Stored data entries
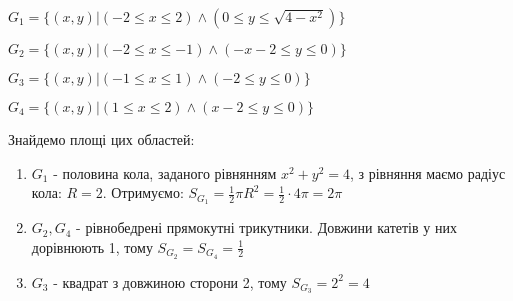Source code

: \documentclass[a4paper, 20pt, titlepage]{article}
\begin{document}
\begin{spacing}{1.4}

$G_1 =  \Big\{ (x,y) \big| (-2\leqslant x \leqslant 2) \wedge (0 \leqslant y \leqslant \sqrt{4-x^2}) \Big\}$

\vspace{2mm}
$G_2 =  \Big\{ (x,y) \big| (-2\leqslant x \leqslant -1) \wedge (-x-2 \leqslant y \leqslant 0) \Big\}$

\vspace{2mm}
$G_3 =  \Big\{ (x,y) \big| (-1 \leqslant x \leqslant 1) \wedge (-2 \leqslant y \leqslant 0) \Big\}$

\vspace{2mm}
$G_4 =  \Big\{ (x,y) \big| (1 \leqslant x \leqslant 2) \wedge (x-2 \leqslant y \leqslant 0) \Big\}$

\vspace{5mm}
Знайдемо площі цих областей:
\begin{enumerate}
\item $G_1$ - половина кола, заданого рівнянням $x^2+y^2 = 4$, з рівняння маємо радіус кола: $R = 2$. Отримуємо:
$S_{G_1} = \frac{1}{2} \pi R^2 = \frac{1}{2} \cdot 4 \pi = 2\pi$ 

\item $G_2, G_4$ - рівнобедрені прямокутні трикутники. Довжини катетів у них дорівнюють 1, тому $S_{G_2} = S_{G_4} = \frac{1}{2}$

\item $G_3$ - квадрат з довжиною сторони 2, тому $S_{G_3} = 2^2 = 4$ 
\end{enumerate}
\end{spacing}

\newpage{}
\end{document}
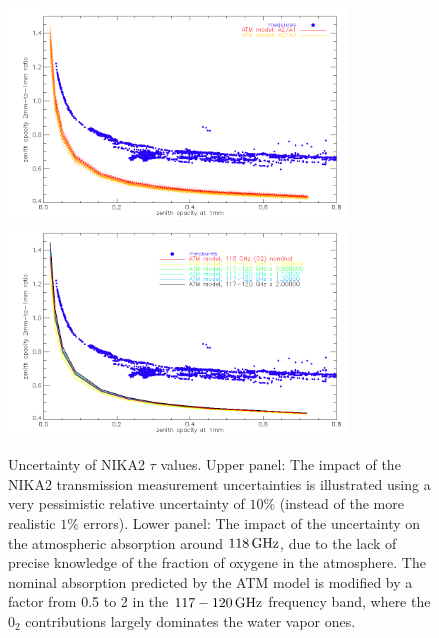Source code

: \begin{figure}[ht]
\begin{center}
  \includegraphics[width=0.8\textwidth]{Figures/opacity_tau1_tau2_ratio_bperror10pc_N2R9_N2R10.png}
  \includegraphics[width=0.8\textwidth]{Figures/opacity_tau1_tau2_ratio_o2fraction_N2R9_N2R10.png}
\caption[Robustness tests on opacity estimates]{Uncertainty of NIKA2 $\tau$ values. Upper panel: The impact
  of the NIKA2 transmission measurement uncertainties is illustrated
  using a very pessimistic relative uncertainty of $10\%$ (instead of
  the more realistic $1\%$ errors). Lower panel: The impact of the
uncertainty on the atmospheric absorption around $118\, \rm{GHz}$, due
to the lack of precise knowledge of the fraction of oxygene in the
atmosphere. The nominal absorption predicted by the ATM model is
modified by a factor from 0.5 to 2 in the $117-120\, \rm{GHz}$
frequency band, where the $0_2$ contributions largely dominates the
water vapor ones. }
  \label{fig:opacity_errors}
\end{center}
\end{figure}

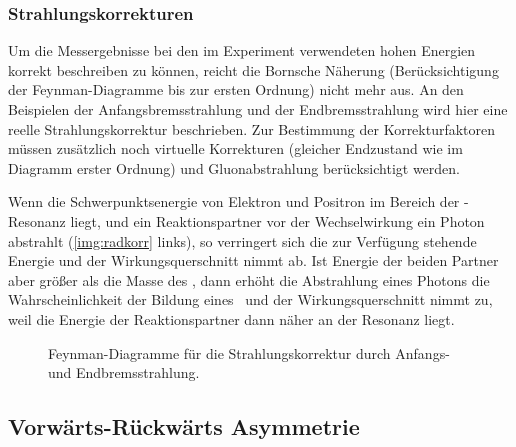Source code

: \subsubsection*{Strahlungskorrekturen}
Um die Messergebnisse bei den im Experiment verwendeten hohen Energien korrekt beschreiben zu können,
reicht die Bornsche Näherung (Berücksichtigung der Feynman-Diagramme bis zur ersten Ordnung) nicht mehr aus.
An den Beispielen der Anfangsbremsstrahlung und der Endbremsstrahlung wird hier
eine reelle Strahlungskorrektur beschrieben.
Zur Bestimmung der Korrekturfaktoren müssen zusätzlich noch virtuelle Korrekturen (gleicher Endzustand
wie im Diagramm erster Ordnung) und Gluonabstrahlung berücksichtigt werden.

Wenn die Schwerpunktsenergie von Elektron und Positron im Bereich der \Z-Resonanz liegt,
und ein Reaktionspartner vor der Wechselwirkung ein Photon abstrahlt (\autoref{img:radkorr} links),
so verringert sich die zur Verfügung stehende Energie und der Wirkungsquerschnitt nimmt ab.
Ist Energie der beiden Partner aber größer als die Masse des \Z, dann erhöht die Abstrahlung
eines Photons die Wahrscheinlichkeit der Bildung eines \Z\ und der Wirkungsquerschnitt nimmt zu,
weil die Energie der Reaktionspartner dann
näher an der Resonanz liegt.

\begin{figure}[H]
        \centering
        \def\svgwidth{0.75\textwidth}
       
        \caption{Feynman-Diagramme für die Strahlungskorrektur durch Anfangs- und Endbremsstrahlung.}
        \label{img:radkorr}
\end{figure}

\subsection{Vorwärts-Rückwärts Asymmetrie}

TASK TO CARRY OUT: Lines with "Resonanz" in them are what the answer must contain; copy each from the records above.

ANSWER TO THE PROBLEM:
Wenn die Schwerpunktsenergie von Elektron und Positron im Bereich der \Z-Resonanz liegt,
näher an der Resonanz liegt.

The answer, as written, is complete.